Fig. 1. alignment of LmRAB7 (using default parameters) with other characterised Rab7s (and TbRAB7) illustrating conservation of GTP/GDP binding domains (G1–G4), the GAP binding domain (Eff) and the prenylation motif (CXC). Note the kinetoplastid specific insertion, LmRAB7 amino acids 143–162. Homo sapiens (P51149); Rattus norvegicus (P09527); Drosophila melanogaster (076742); Arabidosis thaliana (004157); Glycine max (Q43463); Saccharomyces pombe Ypt, Rab7 homologue (094655); S. cerevisiae Ypt, Rab7 homologue (P32939); L. major (Q9N2P5); T. cruzi (Q9XZK0); T. brucei (TRYP9.0.000912_8); L. major Rab1, LmRAB1 (Q25324).
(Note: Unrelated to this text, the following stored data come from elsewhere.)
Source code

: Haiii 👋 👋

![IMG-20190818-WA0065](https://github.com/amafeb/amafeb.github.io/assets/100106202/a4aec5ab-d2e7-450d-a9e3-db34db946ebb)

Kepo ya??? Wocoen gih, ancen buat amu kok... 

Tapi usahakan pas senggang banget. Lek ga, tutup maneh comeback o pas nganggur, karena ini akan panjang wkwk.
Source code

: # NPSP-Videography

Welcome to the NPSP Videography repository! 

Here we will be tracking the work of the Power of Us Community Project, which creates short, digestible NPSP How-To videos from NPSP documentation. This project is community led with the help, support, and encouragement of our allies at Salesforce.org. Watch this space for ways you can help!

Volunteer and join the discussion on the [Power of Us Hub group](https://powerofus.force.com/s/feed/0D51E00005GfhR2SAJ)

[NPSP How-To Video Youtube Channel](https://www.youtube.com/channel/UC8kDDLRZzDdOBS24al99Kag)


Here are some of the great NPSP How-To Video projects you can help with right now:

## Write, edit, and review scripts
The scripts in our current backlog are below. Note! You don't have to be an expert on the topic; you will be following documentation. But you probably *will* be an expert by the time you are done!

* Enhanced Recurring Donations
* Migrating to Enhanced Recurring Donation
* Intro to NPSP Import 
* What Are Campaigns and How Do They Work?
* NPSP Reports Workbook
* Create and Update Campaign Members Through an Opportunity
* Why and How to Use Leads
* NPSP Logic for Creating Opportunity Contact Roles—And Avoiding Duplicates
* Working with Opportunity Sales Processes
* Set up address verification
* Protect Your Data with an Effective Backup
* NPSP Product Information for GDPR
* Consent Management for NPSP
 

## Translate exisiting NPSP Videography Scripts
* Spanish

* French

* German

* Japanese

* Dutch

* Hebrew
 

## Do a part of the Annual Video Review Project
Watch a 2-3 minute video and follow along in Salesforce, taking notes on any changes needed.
Fig. 2. An artificially rooted phenogram-like tree diagram created from a maximum parsimony analysis of the edited alignment in Fig. 1. LmRAB1 is the designated outgroup. The tree groups LmRAB7, TcRAB7 and TbRAB7 as divergent Rab7s, distinct from higher multi-cellular organism Rab7s and yeast Ypt7. Bootstrap values from 100 replicates are shown. Hs, H. sapiens; Rn, R. norvegicus; Dm, D. melanogaster; At, A. thaliana; Gm, G. max; Sp, S. pombe Ypt, Rab7 homologue; Sc, S. cerevisiae Ypt, Rab7 homologue; Lm, L. major; Tc, T. cruzi; Tb, T. brucei; LmRAB1-outgroup. Accession numbers as in Fig. 1.
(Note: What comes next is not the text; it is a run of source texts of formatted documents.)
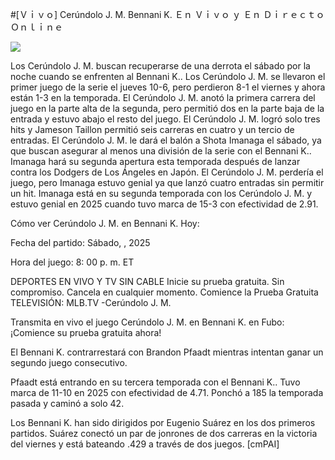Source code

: #[Ｖｉｖｏ] Cerúndolo J. M. Bennani K. Ｅｎ Ｖｉｖｏ ｙ Ｅｎ Ｄｉｒｅｃｔｏ Ｏｎｌｉｎｅ  
  
  
[![](https://i.imgur.com/qSNzIqt.png)](https://movie.rssnews.media/gpWfXEs.php)  
  
Los Cerúndolo J. M. buscan recuperarse de una derrota el sábado por la noche cuando se enfrenten al Bennani K.. Los Cerúndolo J. M. se llevaron el primer juego de la serie el jueves 10-6, pero perdieron 8-1 el viernes y ahora están 1-3 en la temporada. El Cerúndolo J. M. anotó la primera carrera del juego en la parte alta de la segunda, pero permitió dos en la parte baja de la entrada y estuvo abajo el resto del juego. El Cerúndolo J. M. logró solo tres hits y Jameson Taillon permitió seis carreras en cuatro y un tercio de entradas. El Cerúndolo J. M. le dará el balón a Shota Imanaga el sábado, ya que buscan asegurar al menos una división de la serie con el Bennani K.. Imanaga hará su segunda apertura esta temporada después de lanzar contra los Dodgers de Los Ángeles en Japón. El Cerúndolo J. M. perdería el juego, pero Imanaga estuvo genial ya que lanzó cuatro entradas sin permitir un hit. Imanaga está en su segunda temporada con los Cerúndolo J. M. y estuvo genial en 2025 cuando tuvo marca de 15-3 con efectividad de 2.91.

Cómo ver Cerúndolo J. M. en Bennani K. Hoy:

Fecha del partido: Sábado, , 2025

Hora del juego: 8: 00 p. m. ET

DEPORTES EN VIVO Y TV SIN CABLE
Inicie su prueba gratuita. Sin compromiso. Cancela en cualquier momento.
Comience la Prueba Gratuita
TELEVISIÓN: MLB.TV -Cerúndolo J. M.

Transmita en vivo el juego Cerúndolo J. M. en Bennani K. en Fubo: ¡Comience su prueba gratuita ahora! 

El Bennani K. contrarrestará con Brandon Pfaadt mientras intentan ganar un segundo juego consecutivo.

Pfaadt está entrando en su tercera temporada con el Bennani K.. Tuvo marca de 11-10 en 2025 con efectividad de 4.71. Ponchó a 185 la temporada pasada y caminó a solo 42.

Los Bennani K. han sido dirigidos por Eugenio Suárez en los dos primeros partidos. Suárez conectó un par de jonrones de dos carreras en la victoria del viernes y está bateando .429 a través de dos juegos. [cmPAI]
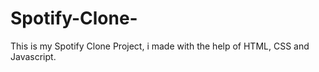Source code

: # Spotify-Clone-
This is my Spotify Clone Project, i made with the help of HTML, CSS and Javascript. 
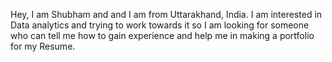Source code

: <!---
Shubh07091997/Shubh07091997 is a ✨ special ✨ repository because its `README.md` (this file) appears on your GitHub profile.
You can click the Preview link to take a look at your changes.
--->
Hey, I am Shubham and and I am from Uttarakhand, India.
I am interested in Data analytics and trying to work towards it so I am looking for someone who can tell me how to gain experience and help me in making a portfolio for my Resume.
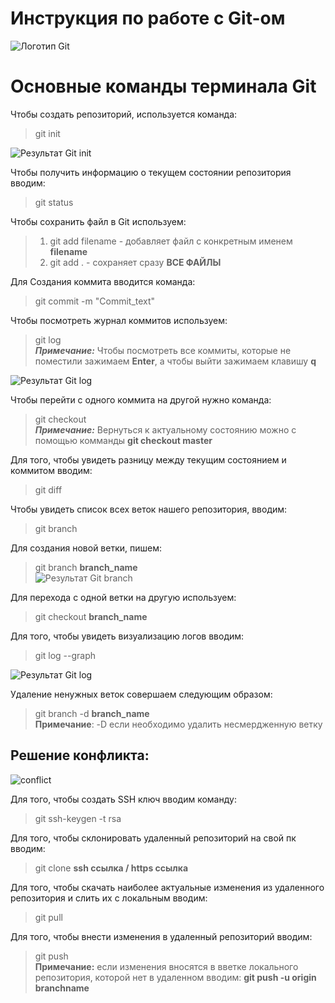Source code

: # **Инструкция по работе с Git-ом**  
![Логотип Git](/brave_3125/images/git_logo.png)
# Основные команды терминала Git
  
  Чтобы создать репозиторий, используется команда:  
  > git init  

  ![Результат Git init](/brave_3125/images/git_init.PNG)  

  Чтобы получить информацию о текущем состоянии репозитория вводим:
  > git status  

  Чтобы сохранить файл в Git используем:
  > 1. git add filename - добавляет файл с конкретным именем **filename**
  > 2. git add . - сохраняет сразу **ВСЕ ФАЙЛЫ**

  Для Создания коммита вводится команда:
  > git commit -m "Commit_text"  

  Чтобы посмотреть журнал коммитов используем:
  > git log  
  ***Примечание:*** Чтобы посмотреть все коммиты, которые не поместили зажимаем **Enter**, а чтобы выйти зажимаем клавишу **q**  
  
  ![Результат Git log](/brave_3125/images/git_log.PNG)    
  
  Чтобы перейти с одного коммита на другой нужно команда:
  > git checkout  
  ***Примечание:*** Вернуться к актуальному состоянию можно с помощью комманды **git checkout master**  

  Для того, чтобы увидеть разницу между текущим состоянием и коммитом вводим:
  > git diff  

  Чтобы увидеть список всех веток нашего репозитория, вводим:  
  >git branch
  
  Для создания новой ветки, пишем:  
  > git branch **branch_name**  
![Результат Git branch](/brave_3125/images/list.PNG)  

  Для перехода с одной ветки на другую используем:
  > git checkout **branch_name**
  
  Для того, чтобы увидеть визуализацию логов вводим:
  > git log --graph  

![Результат Git log](/brave_3125/images/git_log_2.PNG)  

Удаление ненужных веток совершаем следующим образом:  
> git branch -d **branch_name**  
**Примечание**: -D если необходимо удалить несмердженную ветку  

## Решение конфликта:
![conflict](/brave_3125/images/conflict.PNG)  

Для того, чтобы создать SSH ключ вводим команду:  
> git ssh-keygen -t rsa  


Для того, чтобы склонировать удаленный репозиторий на свой пк вводим:  
> git clone **ssh ссылка / https ссылка**  

Для того, чтобы скачать наиболее актуальные изменения из удаленного репозитория и слить их с локальным вводим:  
>git pull

Для того, чтобы внести изменения в удаленный репозиторий вводим:  
>git push  
**Примечание:** если изменения вносятся в вветке локального репозитория, которой нет в удаленном вводим: **git push -u origin branchname**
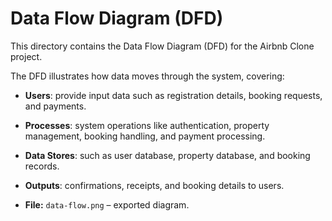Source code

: # Data Flow Diagram (DFD)

This directory contains the Data Flow Diagram (DFD) for the Airbnb Clone project.  

The DFD illustrates how data moves through the system, covering:  
- **Users**: provide input data such as registration details, booking requests, and payments.  
- **Processes**: system operations like authentication, property management, booking handling, and payment processing.  
- **Data Stores**: such as user database, property database, and booking records.  
- **Outputs**: confirmations, receipts, and booking details to users.  

- **File:** `data-flow.png` – exported diagram.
Fig. 3. (A) GTP overlay assay of SDS-PAGE fractionated, blotted and renatured recombinant LmRAB7. Recombinant LmRAB7 (35 kDa) bound [³²P]-GTP (control). However, [³²P]-GTP binding was competed out by an excess (1 mM) of GTP (GTP) or GDP (GDP), but not by 1 mM ATP (ATP), indicating that LmRAB7 is a guanine-specific nucleotide binding protein. (B) Expression of LmRAB7 and LmexRAB7 through the Leishmania life cycle. Immunoblotting using polyclonal anti-LmRAB7 identified L. major LmRAB7 and L. mexicana LmexRAB7 as 25 kDa proteins that are expressed in procyclic (P) and metacyclic (M) promastigotes, and in lesion or axenic amastigotes (A) of L. major and L. mexicana, respectively. Using the defined lifecycle stages of L. mexicana, it is clear by comparison with the LmexNMT loading control that LmexRAB7 is expressed at similar levels in procyclics and amastigotes, but is reduced in quiescent metacyclics.

Fig. 4. Immuno-localisation of LmRAB7 in L. major promastigotes (A) and intra-macrophage amastigotes (B). In promastigotes, ConA (red) uptake was utilised to visualise the endocytic network (Ai) and cells were co-stained for LmRAB7 (green) (Aii). DAPI (blue) was used to visualise the nucleus and kinetoplast, and the images overlayed either with (Aiv) or without (Aiii) a DIC image. In promastigotes, L. major LmRAB7 occupies compartments primarily located between the nucleus and kinetoplast. ConA and LmRAB7 partially co-localise (Aiii), indicating that LmRAB7 occupies an accessible endocytic compartment, presumably late endosomal/lysosomal. Intra-macrophage amastigotes were co-stained with anti-LmRAB7 and DAPI and overlayed with a phase contrast image (Bi). Magnification of the amastigotes (Bii) shows that LmRAB7 resides in a compartment, again presumably late endosomal/lysosomal, near the kinetoplast. Scale BAR=10 μm.

Fig. 5. LmexRAB7 is found close to and on CPB-labelled structures (megasomes/lysosomes): Immuno-electron microscopy of L. mexicana axenic amastigotes. In the four examples shown, the cysteine proteinase, CPB (15 nm gold particles, large arrowheads) localises to electron dense compartments presumed to be megasomes, and LmexRAB7 (10 nm gold particles, arrows) is found close to and overlapping these structures, indicating a role in terminal stages of the endocytic pathway. The presence of additional reactivity in adjacent areas of the cell is probably due to the presence of the two antigens in late endosomes, which are not always easily visualised using this technique. Scale BAR=100 nm. Positions of the nuclei are indicated.